In September 2019, Willner started OpenVAERS as a project of the website The Arktivist. When the COVID-19 pandemic began in 2020, Willner began investing time in the OpenVAERS project, and opposed lockdown measures imposed in California. In January 2021, Willner launched OpenVAERS as a standalone website.

== Influence ==
In August 2021, the British anti-disinformation organization Logically reported that 30% of the website's referral traffic came from The Gateway Pundit, a far-right fake news website, and over 10% came from English conspiracy theorist Vernon Coleman. Logically also found that almost 3% of the referral traffic for the official VAERS database came from OpenVAERS. According to Logically, the website has attracted 1.23 million visitors since its launch.

== COVID-19 vaccine misinformation ==
OpenVAERS misrepresents data from the VAERS database to indicate that the COVID-19 vaccines are harmful by publishing unverified data and statistics on the number of people who have allegedly died or suffered injuries after being vaccinated against COVID-19. The website is designed to present the information in an easily accessible format, which allows decontextualized screenshots to be shared on social media platforms such as Twitter, Facebook and TikTok. Logically noted that the website did not include the VAERS disclaimer for how its data should be interpreted until it was added on August 12, 2021.

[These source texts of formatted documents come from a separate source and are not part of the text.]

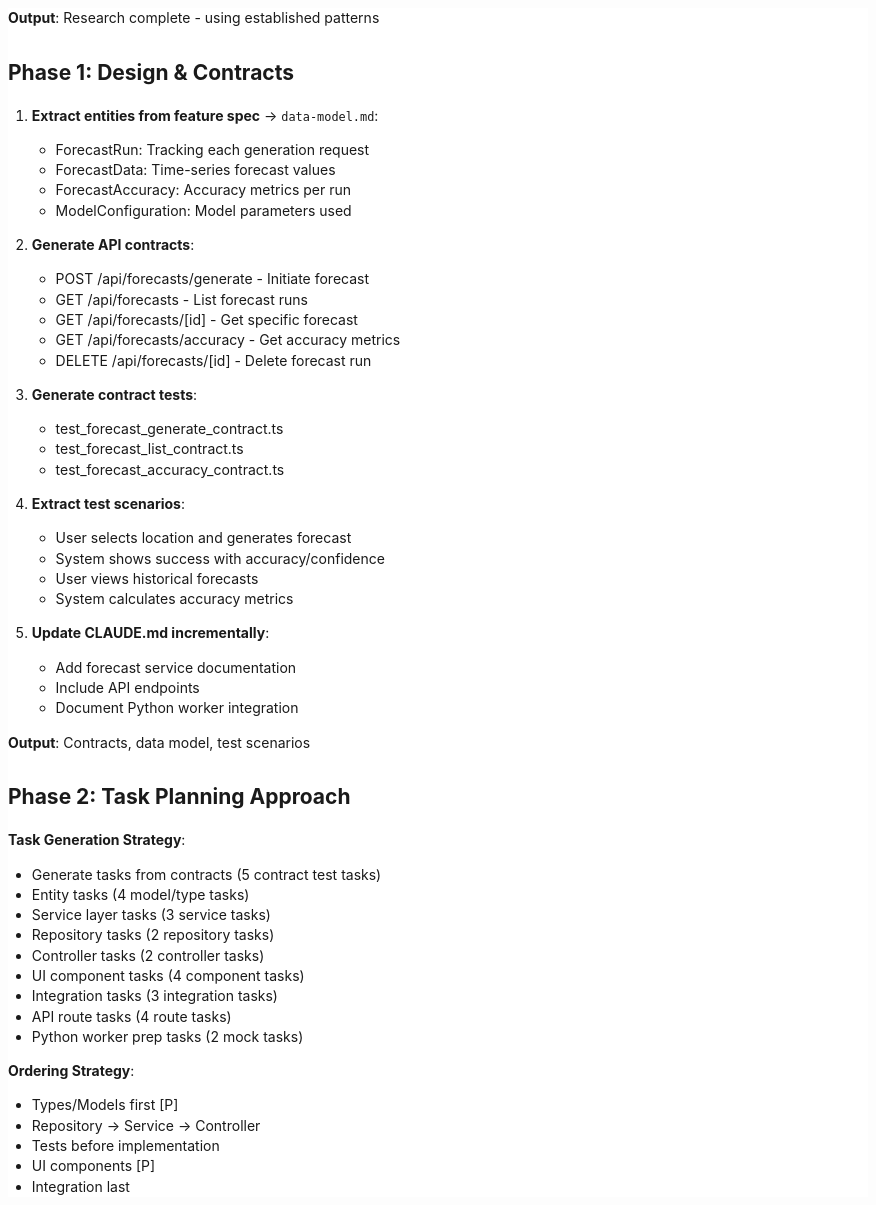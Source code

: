 **Output**: Research complete - using established patterns

## Phase 1: Design & Contracts

1. **Extract entities from feature spec** → `data-model.md`:
   - ForecastRun: Tracking each generation request
   - ForecastData: Time-series forecast values
   - ForecastAccuracy: Accuracy metrics per run
   - ModelConfiguration: Model parameters used

2. **Generate API contracts**:
   - POST /api/forecasts/generate - Initiate forecast
   - GET /api/forecasts - List forecast runs
   - GET /api/forecasts/[id] - Get specific forecast
   - GET /api/forecasts/accuracy - Get accuracy metrics
   - DELETE /api/forecasts/[id] - Delete forecast run

3. **Generate contract tests**:
   - test_forecast_generate_contract.ts
   - test_forecast_list_contract.ts
   - test_forecast_accuracy_contract.ts

4. **Extract test scenarios**:
   - User selects location and generates forecast
   - System shows success with accuracy/confidence
   - User views historical forecasts
   - System calculates accuracy metrics

5. **Update CLAUDE.md incrementally**:
   - Add forecast service documentation
   - Include API endpoints
   - Document Python worker integration

**Output**: Contracts, data model, test scenarios

## Phase 2: Task Planning Approach

**Task Generation Strategy**:
- Generate tasks from contracts (5 contract test tasks)
- Entity tasks (4 model/type tasks)
- Service layer tasks (3 service tasks)
- Repository tasks (2 repository tasks)
- Controller tasks (2 controller tasks)
- UI component tasks (4 component tasks)
- Integration tasks (3 integration tasks)
- API route tasks (4 route tasks)
- Python worker prep tasks (2 mock tasks)

**Ordering Strategy**:
- Types/Models first [P]
- Repository → Service → Controller
- Tests before implementation
- UI components [P]
- Integration last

Kolina Koltai, a Postdoctoral Fellow of the Center for an Informed Public (ICP) at the University of Washington, described OpenVAERS as "misinformation 101", adding: "It's decontextualization. I literally show examples like that in classes that I teach. You take a bit of information and you remove all the other context from it. That's common with almost any misinformation you can see." Logically analyst Nick Backovic said, "By design, it's there for virality because it's so easy to share these screenshots, out of context, and people won't question it. It looks official, sounds official, because it also has this very similar name to the actual government website."